**WORK REQUEST:**
Exactly how many lines in the data below contain the string "conditions"? Give that number and nothing else.

**Records drawn from a dataset:**
^^^^^^^^
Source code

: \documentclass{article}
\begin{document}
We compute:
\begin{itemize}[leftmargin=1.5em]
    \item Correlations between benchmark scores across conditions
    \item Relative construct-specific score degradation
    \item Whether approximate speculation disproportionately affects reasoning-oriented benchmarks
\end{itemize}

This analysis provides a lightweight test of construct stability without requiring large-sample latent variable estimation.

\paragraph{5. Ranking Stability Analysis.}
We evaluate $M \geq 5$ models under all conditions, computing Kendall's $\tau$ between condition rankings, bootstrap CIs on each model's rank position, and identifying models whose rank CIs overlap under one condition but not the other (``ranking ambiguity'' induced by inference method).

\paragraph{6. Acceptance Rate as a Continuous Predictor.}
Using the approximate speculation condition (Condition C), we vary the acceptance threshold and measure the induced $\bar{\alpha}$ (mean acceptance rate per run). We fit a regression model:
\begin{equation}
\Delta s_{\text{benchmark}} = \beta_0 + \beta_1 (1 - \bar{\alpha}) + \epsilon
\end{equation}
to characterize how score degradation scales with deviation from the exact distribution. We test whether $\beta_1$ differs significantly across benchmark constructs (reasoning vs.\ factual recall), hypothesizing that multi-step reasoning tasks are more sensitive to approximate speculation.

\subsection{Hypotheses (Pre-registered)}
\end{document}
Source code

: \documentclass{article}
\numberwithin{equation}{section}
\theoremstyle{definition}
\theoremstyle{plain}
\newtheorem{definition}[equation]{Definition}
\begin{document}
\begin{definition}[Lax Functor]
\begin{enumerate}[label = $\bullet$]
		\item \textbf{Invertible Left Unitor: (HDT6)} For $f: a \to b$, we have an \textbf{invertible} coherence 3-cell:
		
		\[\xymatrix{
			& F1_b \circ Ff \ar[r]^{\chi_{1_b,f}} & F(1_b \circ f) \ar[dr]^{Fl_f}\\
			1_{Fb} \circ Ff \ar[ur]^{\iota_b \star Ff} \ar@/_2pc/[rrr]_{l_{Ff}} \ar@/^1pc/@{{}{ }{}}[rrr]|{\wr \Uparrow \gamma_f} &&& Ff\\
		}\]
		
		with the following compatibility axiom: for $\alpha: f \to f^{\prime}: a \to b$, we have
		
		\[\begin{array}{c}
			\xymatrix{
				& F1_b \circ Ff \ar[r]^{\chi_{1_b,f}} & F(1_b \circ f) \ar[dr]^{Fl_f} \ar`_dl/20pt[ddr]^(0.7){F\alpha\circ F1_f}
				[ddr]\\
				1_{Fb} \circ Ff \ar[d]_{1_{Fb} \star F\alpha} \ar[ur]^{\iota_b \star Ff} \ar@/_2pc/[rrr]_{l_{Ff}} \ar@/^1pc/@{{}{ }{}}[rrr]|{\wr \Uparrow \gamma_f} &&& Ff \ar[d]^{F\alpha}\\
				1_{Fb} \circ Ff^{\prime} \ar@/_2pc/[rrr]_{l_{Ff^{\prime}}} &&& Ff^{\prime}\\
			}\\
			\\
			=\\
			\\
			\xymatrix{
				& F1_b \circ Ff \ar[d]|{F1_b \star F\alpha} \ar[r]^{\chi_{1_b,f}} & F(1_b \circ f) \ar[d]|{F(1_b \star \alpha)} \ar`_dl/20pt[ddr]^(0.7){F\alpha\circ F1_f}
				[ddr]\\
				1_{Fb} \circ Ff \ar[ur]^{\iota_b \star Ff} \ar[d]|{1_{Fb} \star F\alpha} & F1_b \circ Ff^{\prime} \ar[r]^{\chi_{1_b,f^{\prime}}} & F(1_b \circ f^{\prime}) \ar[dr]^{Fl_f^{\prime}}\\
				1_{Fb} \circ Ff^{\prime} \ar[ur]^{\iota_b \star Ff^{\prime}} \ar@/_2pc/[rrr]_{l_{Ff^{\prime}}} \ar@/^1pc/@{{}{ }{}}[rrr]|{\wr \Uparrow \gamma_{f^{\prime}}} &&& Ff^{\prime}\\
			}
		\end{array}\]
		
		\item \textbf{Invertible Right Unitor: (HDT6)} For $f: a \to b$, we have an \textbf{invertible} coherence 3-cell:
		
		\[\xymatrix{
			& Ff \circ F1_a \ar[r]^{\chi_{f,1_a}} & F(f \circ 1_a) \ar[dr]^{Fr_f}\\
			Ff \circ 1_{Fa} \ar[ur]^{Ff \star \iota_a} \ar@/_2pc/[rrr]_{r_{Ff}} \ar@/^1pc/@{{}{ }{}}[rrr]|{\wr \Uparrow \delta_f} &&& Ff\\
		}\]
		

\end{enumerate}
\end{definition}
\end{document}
^^^^^^^^
**SOLUTION TO THE EXERCISE:**
2